Neste momento, após Dom Chico tomar todo o café que estava em sua garrafa teve fome.

- Meu caro amigo, acho que temos que retomar essa conversa amanhã, porque já é tarde, não almocei e tenho fome. Vou deixá-lo em casa e amanhã, na mesma hora eu passo por você para entregar os leites e continuar a conversa. Gerard, por sua vez, insistiu para que a conversa continuasse:

- Devo ser-lhe franco, dom Chico, o senhor é a única pessoa que consigo me abrir, o senhor me ouve e a conversa flui. Peço-lhe que fique e me responda uma pergunta: qual foi a contribuição que a igreja deu ao ocidente?

- Ah, essa é fácil responder. A igreja moldou a moral do ocidente, as leis são feitas com base na escritura e fora isso, há algo muito importante que é a virtuosidade. Podemos ver Deus nas pessoas se elas exercem a virtude, Platão chegou à conclusão, após um longo debate com seu amigo Mênon[6] sobre a virtude, para Platão, a virtude nos é dada por uma disposição divina e sem participação da inteligência que ela se encontra em quem se encontra, não é por natureza, mas sim uma disposição supranatural.
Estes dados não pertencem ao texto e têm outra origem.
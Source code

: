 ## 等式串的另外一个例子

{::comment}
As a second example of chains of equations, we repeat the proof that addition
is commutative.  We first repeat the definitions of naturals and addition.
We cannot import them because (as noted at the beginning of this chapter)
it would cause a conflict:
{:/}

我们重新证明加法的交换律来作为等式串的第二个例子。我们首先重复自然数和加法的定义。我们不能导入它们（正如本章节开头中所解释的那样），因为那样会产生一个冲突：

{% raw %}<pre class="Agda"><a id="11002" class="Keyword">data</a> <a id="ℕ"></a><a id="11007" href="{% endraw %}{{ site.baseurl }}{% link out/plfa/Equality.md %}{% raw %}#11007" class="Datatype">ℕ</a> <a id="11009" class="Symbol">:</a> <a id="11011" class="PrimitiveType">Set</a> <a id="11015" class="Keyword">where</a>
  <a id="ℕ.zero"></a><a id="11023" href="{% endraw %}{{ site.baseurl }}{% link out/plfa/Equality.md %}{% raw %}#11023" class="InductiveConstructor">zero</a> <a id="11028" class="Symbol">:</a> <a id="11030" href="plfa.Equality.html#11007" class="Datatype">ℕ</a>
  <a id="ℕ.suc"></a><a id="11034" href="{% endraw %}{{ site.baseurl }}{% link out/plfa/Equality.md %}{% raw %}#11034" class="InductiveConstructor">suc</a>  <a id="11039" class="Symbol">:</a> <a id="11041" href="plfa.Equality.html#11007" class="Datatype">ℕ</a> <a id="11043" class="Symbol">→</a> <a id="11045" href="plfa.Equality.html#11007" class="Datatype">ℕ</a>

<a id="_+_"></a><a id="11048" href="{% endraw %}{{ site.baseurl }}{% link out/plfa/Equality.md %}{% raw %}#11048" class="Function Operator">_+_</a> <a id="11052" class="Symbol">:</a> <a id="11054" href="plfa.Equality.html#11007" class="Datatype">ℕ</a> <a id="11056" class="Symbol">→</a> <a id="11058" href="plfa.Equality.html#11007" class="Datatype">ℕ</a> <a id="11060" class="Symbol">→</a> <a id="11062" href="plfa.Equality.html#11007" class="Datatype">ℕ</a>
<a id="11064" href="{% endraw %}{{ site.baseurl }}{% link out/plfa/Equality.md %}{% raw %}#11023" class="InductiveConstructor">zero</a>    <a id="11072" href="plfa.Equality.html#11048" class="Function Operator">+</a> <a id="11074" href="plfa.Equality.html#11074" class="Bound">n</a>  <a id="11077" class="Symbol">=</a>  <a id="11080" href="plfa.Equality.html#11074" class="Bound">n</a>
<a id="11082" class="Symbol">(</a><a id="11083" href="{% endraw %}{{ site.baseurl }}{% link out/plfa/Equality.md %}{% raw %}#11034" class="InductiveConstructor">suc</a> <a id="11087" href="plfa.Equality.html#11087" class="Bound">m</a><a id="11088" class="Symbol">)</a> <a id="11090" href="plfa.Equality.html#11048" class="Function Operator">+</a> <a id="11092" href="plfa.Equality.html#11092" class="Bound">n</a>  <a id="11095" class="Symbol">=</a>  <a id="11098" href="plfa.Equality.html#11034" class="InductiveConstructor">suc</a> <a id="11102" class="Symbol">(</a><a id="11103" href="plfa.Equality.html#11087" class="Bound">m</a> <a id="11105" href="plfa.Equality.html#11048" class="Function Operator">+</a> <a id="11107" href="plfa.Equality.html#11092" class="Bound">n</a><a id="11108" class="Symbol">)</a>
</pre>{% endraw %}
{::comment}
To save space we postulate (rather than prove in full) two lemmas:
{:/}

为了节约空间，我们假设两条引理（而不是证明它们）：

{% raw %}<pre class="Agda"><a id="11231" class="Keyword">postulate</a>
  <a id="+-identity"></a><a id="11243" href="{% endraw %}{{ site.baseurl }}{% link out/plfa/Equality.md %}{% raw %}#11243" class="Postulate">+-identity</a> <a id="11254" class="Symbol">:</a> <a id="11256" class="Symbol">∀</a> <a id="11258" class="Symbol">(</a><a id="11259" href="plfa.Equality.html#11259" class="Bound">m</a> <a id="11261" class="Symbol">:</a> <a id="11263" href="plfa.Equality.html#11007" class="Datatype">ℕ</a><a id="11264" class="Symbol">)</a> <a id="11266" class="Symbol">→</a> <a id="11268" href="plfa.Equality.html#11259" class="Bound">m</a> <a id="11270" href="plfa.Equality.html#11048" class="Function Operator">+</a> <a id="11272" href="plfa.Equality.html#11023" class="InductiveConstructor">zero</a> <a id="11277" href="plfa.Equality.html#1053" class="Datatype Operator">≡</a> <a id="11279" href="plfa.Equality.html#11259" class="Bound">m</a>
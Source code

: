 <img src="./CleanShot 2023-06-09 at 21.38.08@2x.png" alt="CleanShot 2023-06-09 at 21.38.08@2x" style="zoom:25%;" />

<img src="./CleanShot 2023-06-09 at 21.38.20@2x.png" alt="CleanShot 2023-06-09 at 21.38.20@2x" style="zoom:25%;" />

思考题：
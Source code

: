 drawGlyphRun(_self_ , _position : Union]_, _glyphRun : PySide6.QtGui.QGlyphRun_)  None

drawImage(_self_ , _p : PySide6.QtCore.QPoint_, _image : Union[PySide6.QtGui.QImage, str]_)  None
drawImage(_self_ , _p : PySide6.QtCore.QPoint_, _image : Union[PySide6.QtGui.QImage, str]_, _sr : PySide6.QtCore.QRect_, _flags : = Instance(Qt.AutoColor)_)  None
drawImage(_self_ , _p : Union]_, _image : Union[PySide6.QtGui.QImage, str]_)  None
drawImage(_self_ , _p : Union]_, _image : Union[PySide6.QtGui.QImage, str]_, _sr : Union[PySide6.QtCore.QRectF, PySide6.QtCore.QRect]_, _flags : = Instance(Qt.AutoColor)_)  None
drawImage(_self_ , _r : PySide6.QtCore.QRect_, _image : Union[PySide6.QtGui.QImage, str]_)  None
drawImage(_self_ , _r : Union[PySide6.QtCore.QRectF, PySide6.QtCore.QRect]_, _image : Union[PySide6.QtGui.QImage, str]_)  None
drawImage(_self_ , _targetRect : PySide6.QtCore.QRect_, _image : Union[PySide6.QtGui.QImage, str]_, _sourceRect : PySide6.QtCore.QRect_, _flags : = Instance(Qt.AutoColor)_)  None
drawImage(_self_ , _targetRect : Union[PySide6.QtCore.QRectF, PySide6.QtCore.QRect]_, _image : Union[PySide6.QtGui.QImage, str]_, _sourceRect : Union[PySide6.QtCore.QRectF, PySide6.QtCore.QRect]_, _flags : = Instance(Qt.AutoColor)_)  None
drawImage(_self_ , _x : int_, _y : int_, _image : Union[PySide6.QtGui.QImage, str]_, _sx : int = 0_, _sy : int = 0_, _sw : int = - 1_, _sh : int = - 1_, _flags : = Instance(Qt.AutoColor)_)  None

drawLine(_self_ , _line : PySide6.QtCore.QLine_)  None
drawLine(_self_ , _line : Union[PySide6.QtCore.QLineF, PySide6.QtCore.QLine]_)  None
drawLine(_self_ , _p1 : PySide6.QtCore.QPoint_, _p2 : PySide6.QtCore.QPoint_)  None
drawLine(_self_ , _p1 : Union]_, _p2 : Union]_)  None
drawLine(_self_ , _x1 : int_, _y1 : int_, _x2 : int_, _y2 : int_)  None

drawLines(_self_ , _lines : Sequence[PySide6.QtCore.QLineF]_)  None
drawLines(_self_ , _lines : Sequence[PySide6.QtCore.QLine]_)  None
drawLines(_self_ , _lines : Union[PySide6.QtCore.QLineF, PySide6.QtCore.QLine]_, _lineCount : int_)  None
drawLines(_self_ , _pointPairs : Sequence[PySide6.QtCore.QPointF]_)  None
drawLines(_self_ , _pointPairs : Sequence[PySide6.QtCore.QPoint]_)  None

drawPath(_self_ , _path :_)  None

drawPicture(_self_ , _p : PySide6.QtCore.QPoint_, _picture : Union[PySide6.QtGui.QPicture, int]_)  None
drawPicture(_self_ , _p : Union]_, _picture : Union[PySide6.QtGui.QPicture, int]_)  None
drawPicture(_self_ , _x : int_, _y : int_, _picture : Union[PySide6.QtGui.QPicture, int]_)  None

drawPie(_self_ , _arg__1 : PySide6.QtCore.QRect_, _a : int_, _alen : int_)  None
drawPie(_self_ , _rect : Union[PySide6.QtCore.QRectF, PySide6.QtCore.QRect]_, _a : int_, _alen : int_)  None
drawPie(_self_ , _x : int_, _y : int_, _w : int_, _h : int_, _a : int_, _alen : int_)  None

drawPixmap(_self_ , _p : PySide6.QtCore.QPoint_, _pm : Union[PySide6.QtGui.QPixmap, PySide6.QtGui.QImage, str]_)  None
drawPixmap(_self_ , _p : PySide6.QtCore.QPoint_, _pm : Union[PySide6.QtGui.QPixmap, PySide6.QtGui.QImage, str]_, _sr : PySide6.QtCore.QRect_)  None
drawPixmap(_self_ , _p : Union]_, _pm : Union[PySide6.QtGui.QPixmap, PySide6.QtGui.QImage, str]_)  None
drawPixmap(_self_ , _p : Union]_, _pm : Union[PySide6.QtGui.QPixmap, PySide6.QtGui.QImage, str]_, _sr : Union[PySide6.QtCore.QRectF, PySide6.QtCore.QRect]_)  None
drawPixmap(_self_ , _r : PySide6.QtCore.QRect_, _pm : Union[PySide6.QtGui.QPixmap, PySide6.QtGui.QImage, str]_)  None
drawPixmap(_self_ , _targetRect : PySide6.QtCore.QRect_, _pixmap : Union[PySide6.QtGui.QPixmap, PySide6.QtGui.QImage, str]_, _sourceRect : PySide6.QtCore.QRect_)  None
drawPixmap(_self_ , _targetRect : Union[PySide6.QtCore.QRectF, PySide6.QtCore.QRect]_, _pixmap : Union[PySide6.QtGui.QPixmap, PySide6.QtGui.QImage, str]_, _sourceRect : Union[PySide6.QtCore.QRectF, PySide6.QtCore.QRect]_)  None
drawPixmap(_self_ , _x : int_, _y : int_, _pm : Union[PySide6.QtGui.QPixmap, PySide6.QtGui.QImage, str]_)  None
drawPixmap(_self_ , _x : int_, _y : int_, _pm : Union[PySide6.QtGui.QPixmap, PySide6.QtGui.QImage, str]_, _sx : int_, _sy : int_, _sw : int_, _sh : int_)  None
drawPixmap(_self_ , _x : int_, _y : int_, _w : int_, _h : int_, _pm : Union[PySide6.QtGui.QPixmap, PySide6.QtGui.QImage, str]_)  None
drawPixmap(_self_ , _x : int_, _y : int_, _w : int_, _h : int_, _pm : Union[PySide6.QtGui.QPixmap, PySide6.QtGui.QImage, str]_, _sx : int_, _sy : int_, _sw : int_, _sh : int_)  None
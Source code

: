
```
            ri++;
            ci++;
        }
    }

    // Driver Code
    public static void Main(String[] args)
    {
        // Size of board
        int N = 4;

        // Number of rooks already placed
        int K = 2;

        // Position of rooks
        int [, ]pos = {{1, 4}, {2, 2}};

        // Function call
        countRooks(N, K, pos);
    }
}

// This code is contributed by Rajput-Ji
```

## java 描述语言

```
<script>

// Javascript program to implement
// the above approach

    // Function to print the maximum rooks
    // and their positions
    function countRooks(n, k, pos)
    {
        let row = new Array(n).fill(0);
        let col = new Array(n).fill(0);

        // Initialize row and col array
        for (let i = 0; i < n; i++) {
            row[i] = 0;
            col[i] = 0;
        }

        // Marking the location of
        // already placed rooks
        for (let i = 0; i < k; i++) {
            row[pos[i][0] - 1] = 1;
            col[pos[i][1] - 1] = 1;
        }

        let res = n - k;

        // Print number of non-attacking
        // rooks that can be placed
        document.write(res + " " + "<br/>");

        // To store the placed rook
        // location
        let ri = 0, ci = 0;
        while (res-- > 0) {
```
Certamente o Platão não conhecia o Deus que conhecemos, mas há algo que dialoga, se compararmos, há uma semelhança. As virtudes que possuímos nos é concedida unicamente por Deus. Imagina se não houvesse esse entendimento de termos fé, caridade, prudência e tantos outros atributos que correspondem uma vida bem vivida?

- Certamente o cristão deve refletir a imagem de Cristo em si, sobre isso não tenho dúvida. Se reuníssemos todas as obras de caridade que a igreja faz no mundo seria incontável. Grandes homens nos legaram o exemplo, por isso, não lhe tiro a razão.

A barriga de dom Chico roncava e Gerard por fim concordou em descer e ir para a casa.

- Dom Chico, a conversa ainda não terminou. Retornaremos com esse assunto amanhã.

- Combinado, meu caro.

Dom Chico pegou as rédeas, gritou com o cavalo e desceram a montanha pelas estradas estreitas e de difícil acesso. Nosso herói chegou em casa sabendo que não era a primeira pessoa a ter essa inquietação e que após as experiências que tivera durante os anos anteriores e após essa conversa esteve mais certo sobre o motivo da existência, mas ainda havia uma inquietação. Comeu, tomou uma dose de whisky para acalmar sua ansiedade e foi trabalhar na carpintaria de seu pai. O dia terminou e exausto foi-se a descansar. 



[1] Henry Fielding (1707-1754) foi romancista inglês conhecido por seu humor vulgar e sua intrepidez satírica, e por criar o romance Tom Jones.

[2] Agostinho de Hipona.

[3] Trecho do livro “Confissões” de Agostinho de Hipona.

[4] Albert Camus.

[5] Trata-se da obra: “O Mito de Sísifo” de Albert Camus.

[6] Mênon – Diálogos de Platão.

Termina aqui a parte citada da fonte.